Comedian Trevor Noah took over for Stewart in 2015, but he left the show abruptly in 2022, and Comedy Central has struggled to find a replacement. The Daily Show has since been hosted by a long list of correspondents and celebrity guests, including Hasan Minhaj, Leslie Jones, Wanda Sykes, Sarah Silverman, Kal Penn, Al Franken, and John Leguizamo.
In recent years, Stewart has served as host of the TV series and podcast The Problem with Jon Stewart. The TV show, which streamed on Apple TV Plus, was canceled after two seasons, reportedly over coverage of artificial intelligence and China.

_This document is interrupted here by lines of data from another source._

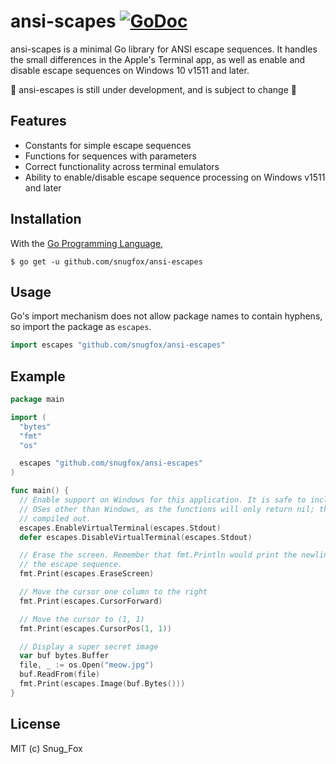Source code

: # ansi-scapes [![GoDoc](https://godoc.org/github.com/snugfox/ansi-escapes?status.svg)](https://godoc.org/github.com/snugfox/ansi-escapes)
ansi-scapes is a minimal Go library for ANSI escape sequences. It handles the
small differences in the Apple's Terminal app, as well as enable and disable
escape sequences on Windows 10 v1511 and later.

🚧 ansi-escapes is still under development, and is subject to change 🚧

## Features
- Constants for simple escape sequences
- Functions for sequences with parameters
- Correct functionality across terminal emulators
- Ability to enable/disable escape sequence processing on Windows v1511 and
later

## Installation
With the [Go Programming Language](https://golang.org/),
```console
$ go get -u github.com/snugfox/ansi-escapes
```

## Usage
Go's import mechanism does not allow package names to contain hyphens, so import
the package as `escapes`.
```go
import escapes "github.com/snugfox/ansi-escapes"
```

## Example
```go
package main

import (
  "bytes"
  "fmt"
  "os"

  escapes "github.com/snugfox/ansi-escapes"
)

func main() {
  // Enable support on Windows for this application. It is safe to include on
  // OSes other than Windows, as the functions will only return nil; thus
  // compiled out.
  escapes.EnableVirtualTerminal(escapes.Stdout)
  defer escapes.DisableVirtualTerminal(escapes.Stdout)

  // Erase the screen. Remember that fmt.Println would print the newline *after*
  // the escape sequence.
  fmt.Print(escapes.EraseScreen)

  // Move the cursor one column to the right
  fmt.Print(escapes.CursorForward)

  // Move the cursor to (1, 1)
  fmt.Print(escapes.CursorPos(1, 1))

  // Display a super secret image
  var buf bytes.Buffer
  file, _ := os.Open("meow.jpg")
  buf.ReadFrom(file)
  fmt.Print(escapes.Image(buf.Bytes()))
}
```

## License
MIT (c) Snug_Fox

“Jon Stewart is the voice of our generation, and we are honored to have him return to Comedy Central’s The Daily Show to help us all make sense of the insanity and division roiling the country as we enter the election season,” said Chris McCarthy, president and CEO of Showtime/MTV Entertainment Studios, in a news release announcing Stewart’s return. “In our age of staggering hypocrisy and performative politics, Jon is the perfect person to puncture the empty rhetoric and provide much-needed clarity with his brilliant wit.”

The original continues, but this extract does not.